Segment Start: Records for this task
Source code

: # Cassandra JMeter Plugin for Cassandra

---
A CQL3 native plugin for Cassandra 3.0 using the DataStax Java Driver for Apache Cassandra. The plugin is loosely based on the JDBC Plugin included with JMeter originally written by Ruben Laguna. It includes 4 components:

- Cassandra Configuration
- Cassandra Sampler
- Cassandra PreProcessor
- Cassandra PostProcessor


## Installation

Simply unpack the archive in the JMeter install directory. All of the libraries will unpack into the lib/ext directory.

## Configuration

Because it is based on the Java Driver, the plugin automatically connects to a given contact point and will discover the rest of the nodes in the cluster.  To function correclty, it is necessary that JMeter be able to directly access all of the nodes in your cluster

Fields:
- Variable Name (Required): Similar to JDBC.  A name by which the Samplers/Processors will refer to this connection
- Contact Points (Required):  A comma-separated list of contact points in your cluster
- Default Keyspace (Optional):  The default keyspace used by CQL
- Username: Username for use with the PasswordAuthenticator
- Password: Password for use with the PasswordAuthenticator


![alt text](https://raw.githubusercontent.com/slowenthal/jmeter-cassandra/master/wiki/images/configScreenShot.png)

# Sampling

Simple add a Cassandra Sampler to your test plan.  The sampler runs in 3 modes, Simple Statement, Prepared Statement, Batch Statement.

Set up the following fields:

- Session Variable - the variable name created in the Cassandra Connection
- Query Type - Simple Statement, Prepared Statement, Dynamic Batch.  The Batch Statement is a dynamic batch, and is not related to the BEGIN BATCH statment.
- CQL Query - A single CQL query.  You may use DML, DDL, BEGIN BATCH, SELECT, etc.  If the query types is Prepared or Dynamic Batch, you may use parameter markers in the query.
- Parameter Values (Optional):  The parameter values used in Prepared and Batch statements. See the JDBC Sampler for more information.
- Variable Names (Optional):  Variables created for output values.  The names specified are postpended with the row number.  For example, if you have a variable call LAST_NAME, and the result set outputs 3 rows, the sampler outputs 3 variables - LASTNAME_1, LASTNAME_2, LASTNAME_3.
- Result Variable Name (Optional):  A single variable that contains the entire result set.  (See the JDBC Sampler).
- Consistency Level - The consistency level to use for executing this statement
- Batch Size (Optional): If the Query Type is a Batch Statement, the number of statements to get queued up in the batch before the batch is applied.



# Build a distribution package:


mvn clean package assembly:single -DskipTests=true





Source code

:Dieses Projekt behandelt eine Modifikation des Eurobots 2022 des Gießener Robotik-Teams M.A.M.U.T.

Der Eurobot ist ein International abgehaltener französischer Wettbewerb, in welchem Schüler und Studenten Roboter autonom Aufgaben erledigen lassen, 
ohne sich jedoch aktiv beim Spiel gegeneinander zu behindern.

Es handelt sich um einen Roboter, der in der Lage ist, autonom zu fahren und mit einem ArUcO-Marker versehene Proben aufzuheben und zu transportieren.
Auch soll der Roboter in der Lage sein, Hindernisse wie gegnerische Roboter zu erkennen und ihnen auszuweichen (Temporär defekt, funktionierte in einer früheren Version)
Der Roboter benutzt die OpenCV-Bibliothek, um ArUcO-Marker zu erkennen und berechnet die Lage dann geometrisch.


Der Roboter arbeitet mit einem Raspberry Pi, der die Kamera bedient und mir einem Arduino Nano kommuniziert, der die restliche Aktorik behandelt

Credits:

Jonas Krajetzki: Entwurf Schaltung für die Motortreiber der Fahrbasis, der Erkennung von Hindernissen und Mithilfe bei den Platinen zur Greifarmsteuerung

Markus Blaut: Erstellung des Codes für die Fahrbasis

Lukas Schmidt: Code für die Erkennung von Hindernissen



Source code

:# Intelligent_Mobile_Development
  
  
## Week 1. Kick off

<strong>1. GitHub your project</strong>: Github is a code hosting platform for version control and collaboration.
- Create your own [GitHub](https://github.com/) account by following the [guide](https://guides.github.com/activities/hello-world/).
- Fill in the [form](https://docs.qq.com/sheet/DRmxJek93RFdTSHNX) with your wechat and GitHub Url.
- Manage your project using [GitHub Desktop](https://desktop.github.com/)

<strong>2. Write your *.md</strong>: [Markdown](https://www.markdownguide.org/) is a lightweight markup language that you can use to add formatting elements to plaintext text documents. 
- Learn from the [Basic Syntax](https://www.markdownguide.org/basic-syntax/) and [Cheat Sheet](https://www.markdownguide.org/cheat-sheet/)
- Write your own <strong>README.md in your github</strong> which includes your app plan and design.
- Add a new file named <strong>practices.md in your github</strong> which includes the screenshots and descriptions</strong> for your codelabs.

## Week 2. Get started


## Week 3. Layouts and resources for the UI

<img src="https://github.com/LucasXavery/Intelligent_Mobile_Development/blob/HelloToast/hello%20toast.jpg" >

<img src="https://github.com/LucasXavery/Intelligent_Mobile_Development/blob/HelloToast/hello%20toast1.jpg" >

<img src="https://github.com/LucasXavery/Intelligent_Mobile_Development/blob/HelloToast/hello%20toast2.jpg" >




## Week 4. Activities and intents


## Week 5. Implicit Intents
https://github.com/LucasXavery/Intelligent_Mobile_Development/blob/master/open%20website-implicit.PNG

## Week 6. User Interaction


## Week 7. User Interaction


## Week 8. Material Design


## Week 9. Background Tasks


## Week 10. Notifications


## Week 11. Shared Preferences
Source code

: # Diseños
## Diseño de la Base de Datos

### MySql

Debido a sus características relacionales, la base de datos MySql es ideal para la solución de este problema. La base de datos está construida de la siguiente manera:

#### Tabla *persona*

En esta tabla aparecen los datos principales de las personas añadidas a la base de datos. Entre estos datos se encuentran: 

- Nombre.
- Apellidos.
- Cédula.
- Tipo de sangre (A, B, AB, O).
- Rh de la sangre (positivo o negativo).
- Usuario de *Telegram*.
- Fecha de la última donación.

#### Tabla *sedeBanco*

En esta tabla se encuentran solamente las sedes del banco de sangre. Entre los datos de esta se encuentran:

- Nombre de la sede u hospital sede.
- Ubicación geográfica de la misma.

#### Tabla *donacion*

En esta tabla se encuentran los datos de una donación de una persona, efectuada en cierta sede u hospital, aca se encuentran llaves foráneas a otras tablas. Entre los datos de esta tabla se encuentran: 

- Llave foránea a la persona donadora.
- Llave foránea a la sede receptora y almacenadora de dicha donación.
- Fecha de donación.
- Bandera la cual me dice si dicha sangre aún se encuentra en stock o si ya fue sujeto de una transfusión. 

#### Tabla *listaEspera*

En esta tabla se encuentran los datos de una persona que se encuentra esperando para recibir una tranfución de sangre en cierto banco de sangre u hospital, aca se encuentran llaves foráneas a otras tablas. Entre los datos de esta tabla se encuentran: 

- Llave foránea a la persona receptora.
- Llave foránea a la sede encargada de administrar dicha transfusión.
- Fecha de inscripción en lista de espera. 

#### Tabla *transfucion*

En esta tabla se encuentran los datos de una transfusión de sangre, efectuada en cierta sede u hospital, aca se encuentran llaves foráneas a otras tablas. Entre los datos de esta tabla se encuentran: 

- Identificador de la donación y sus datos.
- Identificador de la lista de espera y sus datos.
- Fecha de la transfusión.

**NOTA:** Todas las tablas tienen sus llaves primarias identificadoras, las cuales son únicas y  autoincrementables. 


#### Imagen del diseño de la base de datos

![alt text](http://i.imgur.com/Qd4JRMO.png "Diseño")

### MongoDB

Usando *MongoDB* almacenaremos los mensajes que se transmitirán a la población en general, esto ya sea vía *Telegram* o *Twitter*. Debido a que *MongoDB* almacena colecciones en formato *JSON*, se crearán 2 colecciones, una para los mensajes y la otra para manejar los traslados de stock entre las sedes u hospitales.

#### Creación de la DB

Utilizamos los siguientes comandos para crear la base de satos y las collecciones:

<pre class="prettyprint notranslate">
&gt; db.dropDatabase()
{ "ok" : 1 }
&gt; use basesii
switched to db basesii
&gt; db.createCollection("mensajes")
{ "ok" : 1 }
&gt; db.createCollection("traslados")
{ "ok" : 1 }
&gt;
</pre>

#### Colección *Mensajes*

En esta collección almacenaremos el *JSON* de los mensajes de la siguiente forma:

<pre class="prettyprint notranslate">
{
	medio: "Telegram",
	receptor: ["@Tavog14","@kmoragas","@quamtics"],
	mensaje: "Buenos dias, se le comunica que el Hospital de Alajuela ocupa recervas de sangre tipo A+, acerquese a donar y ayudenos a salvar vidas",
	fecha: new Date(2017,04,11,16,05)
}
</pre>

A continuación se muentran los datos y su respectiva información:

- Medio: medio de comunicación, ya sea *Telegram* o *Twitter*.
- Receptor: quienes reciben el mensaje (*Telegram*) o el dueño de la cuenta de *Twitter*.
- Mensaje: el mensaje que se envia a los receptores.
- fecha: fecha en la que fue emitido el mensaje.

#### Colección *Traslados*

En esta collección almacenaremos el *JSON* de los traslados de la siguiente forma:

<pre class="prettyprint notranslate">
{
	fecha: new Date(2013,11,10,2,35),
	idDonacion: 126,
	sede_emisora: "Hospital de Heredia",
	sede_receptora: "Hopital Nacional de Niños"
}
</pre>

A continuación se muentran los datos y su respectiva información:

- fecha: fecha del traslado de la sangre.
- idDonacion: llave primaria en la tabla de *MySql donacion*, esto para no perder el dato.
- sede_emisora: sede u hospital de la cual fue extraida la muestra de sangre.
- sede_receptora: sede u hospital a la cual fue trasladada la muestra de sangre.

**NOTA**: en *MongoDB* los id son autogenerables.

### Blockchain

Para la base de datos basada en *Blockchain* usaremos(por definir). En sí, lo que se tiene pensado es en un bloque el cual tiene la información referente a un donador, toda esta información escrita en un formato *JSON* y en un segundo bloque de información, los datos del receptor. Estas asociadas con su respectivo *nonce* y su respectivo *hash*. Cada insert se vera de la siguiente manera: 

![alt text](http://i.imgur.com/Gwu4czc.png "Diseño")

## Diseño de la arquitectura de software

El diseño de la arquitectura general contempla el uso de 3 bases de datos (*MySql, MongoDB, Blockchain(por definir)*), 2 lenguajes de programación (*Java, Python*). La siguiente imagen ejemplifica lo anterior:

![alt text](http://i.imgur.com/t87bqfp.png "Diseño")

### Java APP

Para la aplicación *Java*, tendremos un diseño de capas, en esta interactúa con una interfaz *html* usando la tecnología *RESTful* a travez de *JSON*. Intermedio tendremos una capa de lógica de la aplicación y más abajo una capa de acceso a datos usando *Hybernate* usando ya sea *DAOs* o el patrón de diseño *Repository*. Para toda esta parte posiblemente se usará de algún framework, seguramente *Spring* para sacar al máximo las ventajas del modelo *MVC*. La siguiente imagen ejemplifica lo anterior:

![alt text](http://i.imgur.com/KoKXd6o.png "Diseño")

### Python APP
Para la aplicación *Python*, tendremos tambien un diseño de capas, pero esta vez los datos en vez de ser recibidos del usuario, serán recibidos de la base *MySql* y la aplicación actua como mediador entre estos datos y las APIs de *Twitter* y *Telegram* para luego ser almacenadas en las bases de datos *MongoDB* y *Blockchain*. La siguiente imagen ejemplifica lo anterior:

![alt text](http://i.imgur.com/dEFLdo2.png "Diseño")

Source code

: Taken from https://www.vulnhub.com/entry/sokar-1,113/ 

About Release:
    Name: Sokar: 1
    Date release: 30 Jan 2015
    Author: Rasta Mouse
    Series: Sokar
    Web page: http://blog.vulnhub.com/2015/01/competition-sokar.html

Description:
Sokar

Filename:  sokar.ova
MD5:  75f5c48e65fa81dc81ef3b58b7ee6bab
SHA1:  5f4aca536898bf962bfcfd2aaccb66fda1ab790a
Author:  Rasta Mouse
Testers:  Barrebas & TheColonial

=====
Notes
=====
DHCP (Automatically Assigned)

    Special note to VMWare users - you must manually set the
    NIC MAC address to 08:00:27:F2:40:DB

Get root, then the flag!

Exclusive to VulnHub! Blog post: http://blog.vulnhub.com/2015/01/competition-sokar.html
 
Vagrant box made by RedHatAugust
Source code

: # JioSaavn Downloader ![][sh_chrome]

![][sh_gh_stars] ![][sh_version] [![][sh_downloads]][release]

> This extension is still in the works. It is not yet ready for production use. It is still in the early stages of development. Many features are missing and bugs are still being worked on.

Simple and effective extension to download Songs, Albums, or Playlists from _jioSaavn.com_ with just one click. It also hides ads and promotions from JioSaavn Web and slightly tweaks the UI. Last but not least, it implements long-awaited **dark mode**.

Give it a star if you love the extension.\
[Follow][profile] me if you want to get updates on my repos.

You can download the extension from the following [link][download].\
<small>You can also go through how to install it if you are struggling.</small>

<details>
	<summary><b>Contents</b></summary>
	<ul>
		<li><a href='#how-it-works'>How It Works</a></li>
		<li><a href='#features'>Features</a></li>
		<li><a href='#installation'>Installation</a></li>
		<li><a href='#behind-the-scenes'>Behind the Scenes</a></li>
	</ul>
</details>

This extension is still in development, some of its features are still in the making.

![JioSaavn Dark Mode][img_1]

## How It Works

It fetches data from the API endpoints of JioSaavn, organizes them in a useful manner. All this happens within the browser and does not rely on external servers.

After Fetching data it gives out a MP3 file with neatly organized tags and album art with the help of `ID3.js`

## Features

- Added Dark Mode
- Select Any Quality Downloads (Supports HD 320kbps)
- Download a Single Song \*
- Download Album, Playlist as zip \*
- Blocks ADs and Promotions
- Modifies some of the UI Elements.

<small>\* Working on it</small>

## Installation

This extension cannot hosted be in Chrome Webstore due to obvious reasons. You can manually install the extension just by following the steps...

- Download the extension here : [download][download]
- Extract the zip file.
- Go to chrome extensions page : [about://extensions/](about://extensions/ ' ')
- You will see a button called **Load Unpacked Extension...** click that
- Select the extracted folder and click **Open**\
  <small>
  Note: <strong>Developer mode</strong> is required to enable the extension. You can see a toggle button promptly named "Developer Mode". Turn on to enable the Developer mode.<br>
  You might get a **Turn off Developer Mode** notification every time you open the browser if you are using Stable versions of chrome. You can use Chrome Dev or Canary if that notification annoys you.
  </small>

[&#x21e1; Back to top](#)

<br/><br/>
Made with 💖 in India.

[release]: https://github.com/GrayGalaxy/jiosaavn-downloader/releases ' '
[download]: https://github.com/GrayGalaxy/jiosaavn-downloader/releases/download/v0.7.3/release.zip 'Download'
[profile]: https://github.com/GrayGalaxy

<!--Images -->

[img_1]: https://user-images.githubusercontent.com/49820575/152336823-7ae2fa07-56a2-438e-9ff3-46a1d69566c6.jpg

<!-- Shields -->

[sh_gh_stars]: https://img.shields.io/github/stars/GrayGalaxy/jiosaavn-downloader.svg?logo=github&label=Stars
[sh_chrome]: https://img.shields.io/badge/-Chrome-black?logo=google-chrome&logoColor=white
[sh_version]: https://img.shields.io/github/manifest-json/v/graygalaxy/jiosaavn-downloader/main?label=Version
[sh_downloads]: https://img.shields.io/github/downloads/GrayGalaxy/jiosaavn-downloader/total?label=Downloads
Segment End: Records for this task
> **Work to complete**
Copy every line of the listing where the word "manually" appears.

> **Solution to the problem**
    Special note to VMWare users - you must manually set the
This extension cannot hosted be in Chrome Webstore due to obvious reasons. You can manually install the extension just by following the steps...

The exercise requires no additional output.